Your result should be the lines holding the word "Document", copied from the entries below.
### PROVIDED DATA
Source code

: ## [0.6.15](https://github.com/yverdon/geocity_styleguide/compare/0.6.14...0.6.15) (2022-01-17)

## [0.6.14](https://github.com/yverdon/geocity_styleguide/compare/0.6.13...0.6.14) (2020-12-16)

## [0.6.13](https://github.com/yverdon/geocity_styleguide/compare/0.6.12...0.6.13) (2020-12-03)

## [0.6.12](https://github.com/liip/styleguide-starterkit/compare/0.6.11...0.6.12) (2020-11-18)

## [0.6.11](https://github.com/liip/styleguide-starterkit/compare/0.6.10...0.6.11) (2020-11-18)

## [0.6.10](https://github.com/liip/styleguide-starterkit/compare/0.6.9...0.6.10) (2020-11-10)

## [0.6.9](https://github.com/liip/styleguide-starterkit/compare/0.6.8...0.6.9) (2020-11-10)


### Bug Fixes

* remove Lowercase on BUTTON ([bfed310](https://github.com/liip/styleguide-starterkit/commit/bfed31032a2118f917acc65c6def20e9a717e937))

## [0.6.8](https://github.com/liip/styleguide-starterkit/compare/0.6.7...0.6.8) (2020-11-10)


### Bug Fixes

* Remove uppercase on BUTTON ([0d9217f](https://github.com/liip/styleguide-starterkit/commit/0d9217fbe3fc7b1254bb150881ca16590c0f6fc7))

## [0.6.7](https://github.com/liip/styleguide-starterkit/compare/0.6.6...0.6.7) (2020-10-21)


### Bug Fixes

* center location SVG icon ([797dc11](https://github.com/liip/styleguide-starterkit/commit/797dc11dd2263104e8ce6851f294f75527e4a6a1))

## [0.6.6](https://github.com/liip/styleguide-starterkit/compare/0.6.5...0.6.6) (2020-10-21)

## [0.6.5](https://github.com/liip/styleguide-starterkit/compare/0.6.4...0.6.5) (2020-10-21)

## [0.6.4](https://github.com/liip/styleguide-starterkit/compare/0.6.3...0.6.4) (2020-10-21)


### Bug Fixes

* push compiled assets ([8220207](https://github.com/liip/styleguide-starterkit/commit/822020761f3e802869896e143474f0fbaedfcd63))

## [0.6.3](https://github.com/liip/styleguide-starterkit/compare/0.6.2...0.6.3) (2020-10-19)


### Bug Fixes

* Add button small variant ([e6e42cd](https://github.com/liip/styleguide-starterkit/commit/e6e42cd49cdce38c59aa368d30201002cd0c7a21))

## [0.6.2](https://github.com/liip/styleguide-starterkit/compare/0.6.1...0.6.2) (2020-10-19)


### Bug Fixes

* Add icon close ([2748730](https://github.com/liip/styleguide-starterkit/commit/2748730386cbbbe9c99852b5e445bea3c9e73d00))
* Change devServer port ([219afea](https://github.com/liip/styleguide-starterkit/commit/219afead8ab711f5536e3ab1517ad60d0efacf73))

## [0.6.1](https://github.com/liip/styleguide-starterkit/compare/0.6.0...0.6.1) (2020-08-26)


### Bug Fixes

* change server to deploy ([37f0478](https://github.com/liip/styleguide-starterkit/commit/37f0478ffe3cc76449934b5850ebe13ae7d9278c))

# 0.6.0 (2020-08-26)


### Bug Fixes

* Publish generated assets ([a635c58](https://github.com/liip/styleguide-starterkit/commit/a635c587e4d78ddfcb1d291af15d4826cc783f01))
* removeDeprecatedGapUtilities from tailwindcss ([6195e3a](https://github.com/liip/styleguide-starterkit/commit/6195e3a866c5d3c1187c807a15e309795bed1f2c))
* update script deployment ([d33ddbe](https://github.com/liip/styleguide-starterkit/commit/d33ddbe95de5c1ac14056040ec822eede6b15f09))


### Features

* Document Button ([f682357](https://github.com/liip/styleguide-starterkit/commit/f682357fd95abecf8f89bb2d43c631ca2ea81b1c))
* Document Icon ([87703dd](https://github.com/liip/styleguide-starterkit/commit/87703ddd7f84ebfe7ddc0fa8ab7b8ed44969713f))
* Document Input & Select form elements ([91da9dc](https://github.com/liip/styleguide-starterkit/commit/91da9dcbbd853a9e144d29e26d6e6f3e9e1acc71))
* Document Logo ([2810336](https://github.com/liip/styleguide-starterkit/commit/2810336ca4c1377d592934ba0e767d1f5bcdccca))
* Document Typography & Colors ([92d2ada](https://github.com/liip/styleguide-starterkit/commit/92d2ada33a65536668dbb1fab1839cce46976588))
######
* RESPONSE BOX *
* Document Button ([f682357](https://github.com/liip/styleguide-starterkit/commit/f682357fd95abecf8f89bb2d43c631ca2ea81b1c))
* Document Icon ([87703dd](https://github.com/liip/styleguide-starterkit/commit/87703ddd7f84ebfe7ddc0fa8ab7b8ed44969713f))
* Document Input & Select form elements ([91da9dc](https://github.com/liip/styleguide-starterkit/commit/91da9dcbbd853a9e144d29e26d6e6f3e9e1acc71))
* Document Logo ([2810336](https://github.com/liip/styleguide-starterkit/commit/2810336ca4c1377d592934ba0e767d1f5bcdccca))
* Document Typography & Colors ([92d2ada](https://github.com/liip/styleguide-starterkit/commit/92d2ada33a65536668dbb1fab1839cce46976588))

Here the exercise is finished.